MySQL Collations in practice

Collations are important for how text is ordered by indices and ORDER BY clauses; in fact a collation defines how they work. Sadly developers seem to often ignore collations in data models, and the database default settings are used. If you are using MySQL and haven’t configured any particular collation, your database is probably sorted according to Swedish.

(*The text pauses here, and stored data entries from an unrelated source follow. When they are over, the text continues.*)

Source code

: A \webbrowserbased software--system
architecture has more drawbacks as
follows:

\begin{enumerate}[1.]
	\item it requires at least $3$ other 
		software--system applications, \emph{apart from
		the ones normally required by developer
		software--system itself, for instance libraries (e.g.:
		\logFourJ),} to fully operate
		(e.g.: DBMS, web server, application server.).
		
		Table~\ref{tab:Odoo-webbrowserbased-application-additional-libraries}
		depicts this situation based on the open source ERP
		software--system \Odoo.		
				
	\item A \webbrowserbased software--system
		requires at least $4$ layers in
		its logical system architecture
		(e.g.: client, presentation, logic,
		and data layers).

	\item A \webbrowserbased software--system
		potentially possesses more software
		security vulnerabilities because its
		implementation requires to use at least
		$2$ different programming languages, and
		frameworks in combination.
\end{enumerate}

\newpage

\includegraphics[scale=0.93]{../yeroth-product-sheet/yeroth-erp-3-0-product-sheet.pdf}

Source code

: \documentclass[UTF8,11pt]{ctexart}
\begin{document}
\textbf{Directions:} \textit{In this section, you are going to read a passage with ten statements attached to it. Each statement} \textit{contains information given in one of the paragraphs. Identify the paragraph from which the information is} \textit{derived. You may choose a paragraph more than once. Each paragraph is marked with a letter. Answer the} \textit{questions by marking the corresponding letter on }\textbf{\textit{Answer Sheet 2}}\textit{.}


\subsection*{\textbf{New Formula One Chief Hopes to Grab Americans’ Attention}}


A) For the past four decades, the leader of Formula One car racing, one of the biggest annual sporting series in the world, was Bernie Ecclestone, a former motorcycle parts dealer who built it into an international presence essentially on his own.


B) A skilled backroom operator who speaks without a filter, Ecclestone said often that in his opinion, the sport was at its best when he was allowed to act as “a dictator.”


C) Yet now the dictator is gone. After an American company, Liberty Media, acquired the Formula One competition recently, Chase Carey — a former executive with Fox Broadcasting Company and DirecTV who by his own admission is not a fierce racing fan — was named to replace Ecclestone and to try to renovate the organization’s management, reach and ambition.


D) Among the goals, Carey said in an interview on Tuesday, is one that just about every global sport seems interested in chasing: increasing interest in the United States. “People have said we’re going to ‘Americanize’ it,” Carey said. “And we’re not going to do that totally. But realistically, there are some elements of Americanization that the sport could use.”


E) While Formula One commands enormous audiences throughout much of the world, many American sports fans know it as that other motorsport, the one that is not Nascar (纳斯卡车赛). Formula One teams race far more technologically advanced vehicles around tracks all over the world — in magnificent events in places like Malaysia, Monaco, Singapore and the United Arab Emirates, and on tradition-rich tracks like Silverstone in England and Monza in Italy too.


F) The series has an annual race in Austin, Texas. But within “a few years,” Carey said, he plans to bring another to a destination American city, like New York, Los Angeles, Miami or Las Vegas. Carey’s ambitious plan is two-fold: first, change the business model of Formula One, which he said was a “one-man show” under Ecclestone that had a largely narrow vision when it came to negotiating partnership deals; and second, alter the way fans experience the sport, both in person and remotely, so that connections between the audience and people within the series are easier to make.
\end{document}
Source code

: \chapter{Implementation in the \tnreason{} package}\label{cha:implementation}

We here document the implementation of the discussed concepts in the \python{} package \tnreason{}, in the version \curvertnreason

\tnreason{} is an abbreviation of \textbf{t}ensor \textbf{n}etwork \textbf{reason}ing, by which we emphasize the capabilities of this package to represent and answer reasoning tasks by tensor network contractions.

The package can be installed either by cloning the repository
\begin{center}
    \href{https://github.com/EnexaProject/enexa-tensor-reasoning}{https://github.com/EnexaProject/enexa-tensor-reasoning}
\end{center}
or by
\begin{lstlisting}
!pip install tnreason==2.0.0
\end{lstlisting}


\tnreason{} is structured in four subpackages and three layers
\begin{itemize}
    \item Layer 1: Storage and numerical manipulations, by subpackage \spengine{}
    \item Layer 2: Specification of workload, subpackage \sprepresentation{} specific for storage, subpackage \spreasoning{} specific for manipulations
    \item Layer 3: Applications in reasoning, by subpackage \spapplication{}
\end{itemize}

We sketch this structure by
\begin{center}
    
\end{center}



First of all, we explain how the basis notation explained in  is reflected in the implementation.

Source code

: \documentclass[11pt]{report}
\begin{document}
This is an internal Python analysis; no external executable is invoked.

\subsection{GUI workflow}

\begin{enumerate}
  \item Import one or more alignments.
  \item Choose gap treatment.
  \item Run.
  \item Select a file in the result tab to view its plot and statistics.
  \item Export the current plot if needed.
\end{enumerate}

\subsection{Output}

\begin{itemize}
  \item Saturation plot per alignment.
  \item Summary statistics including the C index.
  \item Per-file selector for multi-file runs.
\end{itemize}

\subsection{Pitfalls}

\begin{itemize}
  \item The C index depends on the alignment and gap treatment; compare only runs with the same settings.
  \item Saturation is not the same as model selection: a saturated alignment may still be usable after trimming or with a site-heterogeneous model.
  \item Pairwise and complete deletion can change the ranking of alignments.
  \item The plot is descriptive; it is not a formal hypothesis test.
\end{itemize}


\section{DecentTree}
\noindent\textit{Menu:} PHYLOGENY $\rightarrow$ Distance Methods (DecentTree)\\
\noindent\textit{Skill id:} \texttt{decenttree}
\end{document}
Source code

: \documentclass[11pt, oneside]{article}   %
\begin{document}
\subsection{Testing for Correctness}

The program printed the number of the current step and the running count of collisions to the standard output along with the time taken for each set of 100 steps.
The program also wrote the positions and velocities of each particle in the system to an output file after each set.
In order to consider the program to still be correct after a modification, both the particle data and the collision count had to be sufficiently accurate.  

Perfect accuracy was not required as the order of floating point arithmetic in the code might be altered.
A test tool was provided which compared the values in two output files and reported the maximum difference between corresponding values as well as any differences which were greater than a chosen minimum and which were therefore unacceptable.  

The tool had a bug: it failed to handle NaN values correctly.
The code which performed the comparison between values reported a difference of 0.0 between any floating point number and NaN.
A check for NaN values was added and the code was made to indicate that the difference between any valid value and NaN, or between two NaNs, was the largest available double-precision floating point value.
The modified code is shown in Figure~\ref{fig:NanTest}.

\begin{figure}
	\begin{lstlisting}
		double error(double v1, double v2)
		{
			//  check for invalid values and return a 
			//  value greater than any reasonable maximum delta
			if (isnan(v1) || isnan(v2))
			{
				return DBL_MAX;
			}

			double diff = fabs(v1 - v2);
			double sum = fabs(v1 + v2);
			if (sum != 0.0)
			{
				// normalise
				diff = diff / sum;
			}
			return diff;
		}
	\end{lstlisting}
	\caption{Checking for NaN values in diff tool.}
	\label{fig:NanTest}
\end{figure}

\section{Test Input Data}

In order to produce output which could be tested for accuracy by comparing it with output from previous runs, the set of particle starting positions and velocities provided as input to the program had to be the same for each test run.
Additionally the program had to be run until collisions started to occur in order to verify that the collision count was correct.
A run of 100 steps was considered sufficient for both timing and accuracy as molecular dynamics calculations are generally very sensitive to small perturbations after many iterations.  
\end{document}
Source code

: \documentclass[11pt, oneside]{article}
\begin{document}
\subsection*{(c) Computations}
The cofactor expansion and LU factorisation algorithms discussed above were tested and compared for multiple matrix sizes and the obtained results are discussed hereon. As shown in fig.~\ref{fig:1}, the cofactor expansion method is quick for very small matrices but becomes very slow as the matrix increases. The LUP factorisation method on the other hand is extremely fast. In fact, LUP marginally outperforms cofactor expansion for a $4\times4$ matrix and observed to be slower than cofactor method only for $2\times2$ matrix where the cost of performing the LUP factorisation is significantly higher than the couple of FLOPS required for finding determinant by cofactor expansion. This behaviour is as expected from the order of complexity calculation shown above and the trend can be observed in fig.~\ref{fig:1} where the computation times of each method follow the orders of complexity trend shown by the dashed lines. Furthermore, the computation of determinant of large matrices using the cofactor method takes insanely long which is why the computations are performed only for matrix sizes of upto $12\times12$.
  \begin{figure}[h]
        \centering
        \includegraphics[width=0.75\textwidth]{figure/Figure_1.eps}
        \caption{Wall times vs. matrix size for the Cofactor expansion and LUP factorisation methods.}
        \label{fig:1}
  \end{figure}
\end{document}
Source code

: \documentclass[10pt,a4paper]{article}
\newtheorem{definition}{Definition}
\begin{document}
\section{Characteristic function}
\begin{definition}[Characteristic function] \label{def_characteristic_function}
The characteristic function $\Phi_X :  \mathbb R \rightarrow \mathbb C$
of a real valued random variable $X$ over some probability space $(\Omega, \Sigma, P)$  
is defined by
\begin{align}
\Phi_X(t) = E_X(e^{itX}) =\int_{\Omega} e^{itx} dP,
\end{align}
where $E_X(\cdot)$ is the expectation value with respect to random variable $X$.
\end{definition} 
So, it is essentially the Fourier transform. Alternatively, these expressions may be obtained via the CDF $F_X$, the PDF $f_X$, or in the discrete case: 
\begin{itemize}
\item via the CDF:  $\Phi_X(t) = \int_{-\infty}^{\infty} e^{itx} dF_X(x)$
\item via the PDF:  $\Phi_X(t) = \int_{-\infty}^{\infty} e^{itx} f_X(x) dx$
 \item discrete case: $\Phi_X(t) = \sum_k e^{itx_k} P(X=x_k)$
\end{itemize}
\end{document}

Let’s check what MySQL collations mean in practice. First create a table with three fields, each with the same data but a different collations:

CREATE TABLE test (
  en varchar(3) CHARACTER SET utf8 COLLATE utf8_general_ci,
  se varchar(3) CHARACTER SET utf8 COLLATE utf8_swedish_ci,
  es varchar(3) CHARACTER SET utf8 COLLATE utf8_spanish_ci,
);

Then let’s fill the columns with some data:

INSERT INTO test (en, se, es) VALUES ('A','A','A');
INSERT INTO test (en, se, es) VALUES ('Ä','Ä','Ä');
INSERT INTO test (en, se, es) VALUES ('N','N','N');
INSERT INTO test (en, se, es) VALUES ('Ñ','Ñ','Ñ');
INSERT INTO test (en, se, es) VALUES ('Z','Z','Z');
INSERT INTO test (en, se, es) VALUES ('Ö','Ö','Ö');
INSERT INTO test (en, se, es) VALUES ('Nz','Nz','Nz');
INSERT INTO test (en, se, es) VALUES ('Az','Az','Az');

Now comes the fun part. In English Ä=A, N=Ñ, and O=Ö so we get this ordering:

SELECT en FROM test ORDER BY en;
-- Result: A Ä Az N Ñ Nz Ö Z

In Spanish N and Ñ are different letters so we get this ordering:

SELECT es FROM test ORDER BY es:
-- Result: A Ä Az N Nz Ñ Ö Z

In Swedish Ä and Ö are not only separate from A and O; they are the last letters of the alphabet:

SELECT se FROM test ORDER BY se:
-- Result: A Az N Ñ Nz Z Ä Ö

Ok, that’s it for ORDER BY. What about indices?

mysql> ALTER TABLE test ADD UNIQUE INDEX idx_en (en);
ERROR 1062 (23000): Duplicate entry 'Ñ' for key 'idx_en'

Makes sense, N and Ñ are the same according to English! With Swedish you would get the same error. What about Spanish?

mysql> ALTER TABLE test ADD UNIQUE INDEX idx_es (es);
ERROR 1062 (23000): Duplicate entry 'A' for key 'idx_es'

Here N and Ñ are different, but A and Ä are considered still the same.

The default collation on many installations is Swedish because MySQL AB, the company that created the database, is a Swedish company. Next time you create a table don’t forget to set the collation to something that makes sense for your users.